POLÍTICA – Ao estudar flexibilização, Reinaldo diz que mudar Cota Zero é “retrocesso”

Governador disse que intenção do decreto é preservar estoque pesqueiro nos rios em MS, mas flexibilização está sendo discutida

O governador do Estado, Reinaldo Azambuja, voltou a criticar a alteração do decreto que estabelece as novas regras para pesca em Mato Grosso do Sul que irá substituir as normas previstas no Cota Zero. Segundo ele, a recomendação do MPF (Ministério Público Federal) é um “retrocesso” ao projeto de preservação do estoque pesqueiro nos rios do Estado.

Reinaldo voltou a falar sobre a mudança durante solenidade de assinatura de convênio com a UEMS (Universidade Estadual de Mato Grosso do Sul), que abrem vagas de estágio a acadêmicos de Medicina. O governador referiu-se à recomendação de suspensão do decreto que entraria em vigor no fim de fevereiro, logo após o fim da piracema.
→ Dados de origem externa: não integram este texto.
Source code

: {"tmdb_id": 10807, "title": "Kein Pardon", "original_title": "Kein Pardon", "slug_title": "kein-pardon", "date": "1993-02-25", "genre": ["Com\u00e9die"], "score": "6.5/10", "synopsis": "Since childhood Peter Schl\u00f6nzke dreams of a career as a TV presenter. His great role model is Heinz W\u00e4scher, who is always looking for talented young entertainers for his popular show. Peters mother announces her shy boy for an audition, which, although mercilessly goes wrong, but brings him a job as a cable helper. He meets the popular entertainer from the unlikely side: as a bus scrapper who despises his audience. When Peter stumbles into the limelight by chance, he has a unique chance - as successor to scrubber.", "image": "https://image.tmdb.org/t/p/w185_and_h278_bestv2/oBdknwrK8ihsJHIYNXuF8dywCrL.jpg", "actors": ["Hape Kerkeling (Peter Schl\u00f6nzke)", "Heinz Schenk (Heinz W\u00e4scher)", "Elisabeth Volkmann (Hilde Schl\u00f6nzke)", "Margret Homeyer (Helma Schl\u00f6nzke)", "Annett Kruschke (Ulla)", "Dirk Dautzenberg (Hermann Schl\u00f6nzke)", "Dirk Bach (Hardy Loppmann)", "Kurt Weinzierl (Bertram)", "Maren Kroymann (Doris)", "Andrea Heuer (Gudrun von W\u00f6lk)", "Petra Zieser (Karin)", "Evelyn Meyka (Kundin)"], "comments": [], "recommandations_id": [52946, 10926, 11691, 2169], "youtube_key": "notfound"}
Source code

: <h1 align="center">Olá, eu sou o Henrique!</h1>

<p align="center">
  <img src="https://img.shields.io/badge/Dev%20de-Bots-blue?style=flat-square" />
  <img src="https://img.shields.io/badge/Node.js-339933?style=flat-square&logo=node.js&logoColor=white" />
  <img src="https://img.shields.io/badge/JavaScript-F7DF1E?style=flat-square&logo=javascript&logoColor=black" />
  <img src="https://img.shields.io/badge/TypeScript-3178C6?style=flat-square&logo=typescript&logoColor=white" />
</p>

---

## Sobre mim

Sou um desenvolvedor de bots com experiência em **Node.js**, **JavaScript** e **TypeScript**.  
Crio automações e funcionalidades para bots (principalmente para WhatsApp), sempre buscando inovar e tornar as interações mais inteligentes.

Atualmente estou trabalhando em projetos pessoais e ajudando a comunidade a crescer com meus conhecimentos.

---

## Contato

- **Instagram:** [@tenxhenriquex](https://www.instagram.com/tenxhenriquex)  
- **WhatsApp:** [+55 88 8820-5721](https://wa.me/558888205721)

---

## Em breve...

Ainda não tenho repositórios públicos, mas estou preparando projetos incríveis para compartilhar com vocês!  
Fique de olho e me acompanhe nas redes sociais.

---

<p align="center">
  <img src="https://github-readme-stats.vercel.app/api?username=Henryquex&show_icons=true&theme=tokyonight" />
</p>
Associação de pesqueiros e integrantes do trade turístico pediram a revogação do Cota Zero, que prevê a pesca no sistema pesca e solte nos rios de MS e, segundo apurado pela reportagem, querem a liberação de transporte de um exemplar e mais cinco piranhas.

“Estamos em um estudo técnico, temos alguma sugestões, cabe a nós, com todo o respeito ao MPF, avaliar, mas, não concordo, é um retrocesso voltar atrás na totalidade, porque estamos buscando preservar o estoque pesqueiro em Mato Grosso do Sul”, disse o governador.
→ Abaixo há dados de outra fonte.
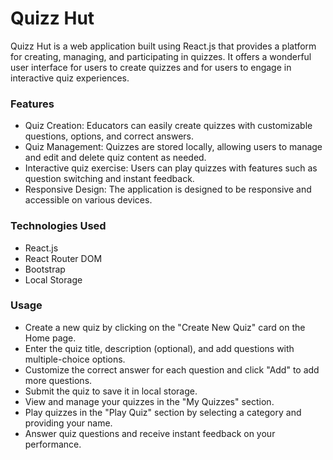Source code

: # Quizz Hut

 Quizz Hut is a web application built using React.js that provides a platform for creating, managing, and participating in quizzes. It offers a wonderful user interface for users to 
 create quizzes and for users to engage in interactive quiz experiences.

### Features

- Quiz Creation: Educators can easily create quizzes with customizable questions, options, and correct answers.
- Quiz Management: Quizzes are stored locally, allowing users to manage and edit and delete quiz content as needed.
- Interactive quiz exercise: Users can play quizzes with features such as question switching and instant feedback.
- Responsive Design: The application is designed to be responsive and accessible on various devices.

### Technologies Used

- React.js
- React Router DOM
- Bootstrap
- Local Storage

### Usage

- Create a new quiz by clicking on the "Create New Quiz" card on the Home page.
- Enter the quiz title, description (optional), and add questions with multiple-choice options.
- Customize the correct answer for each question and click "Add" to add more questions.
- Submit the quiz to save it in local storage.
- View and manage your quizzes in the "My Quizzes" section.
- Play quizzes in the "Play Quiz" section by selecting a category and providing your name.
- Answer quiz questions and receive instant feedback on your performance.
Na avaliação de Reinaldo, o Cota Zera atende projeto a longo prazo, melhorando o estoque pesqueiro e a biodiversidade. Ele cita a alteração pedida nas medidas dos peixes no local de captura, para consumo, como em barcos turísticos, em que há tamanho mínimo e máximo. “Tem o grande reprodutor, a matriz, que geneticamente pode desenvolver mais, estes precisam ser preservados”, disse.

Em entrevista anterior ao Campo Grande News, o titular da o titular da Semagro (Secretaria de Meio Ambiente, Desenvolvimento Econômico, Produção e Agricultura Familiar), Jaime Verruck, havia dito que o novo decreto deve sair antes do feriado de Carnaval, até a semana que termina no dia 21 de fevereiro, justamente para que o turista possa aproveitar da flexibilização prevista.

Em novembro do ano passado, o MPF havia recomendado a suspensão do decreto, alegando que as restrições para pesca amadora e esportiva a partir de 2020 impactariam de forma negativa na atividade de pescadores profissionais, por conta da dependência econômica.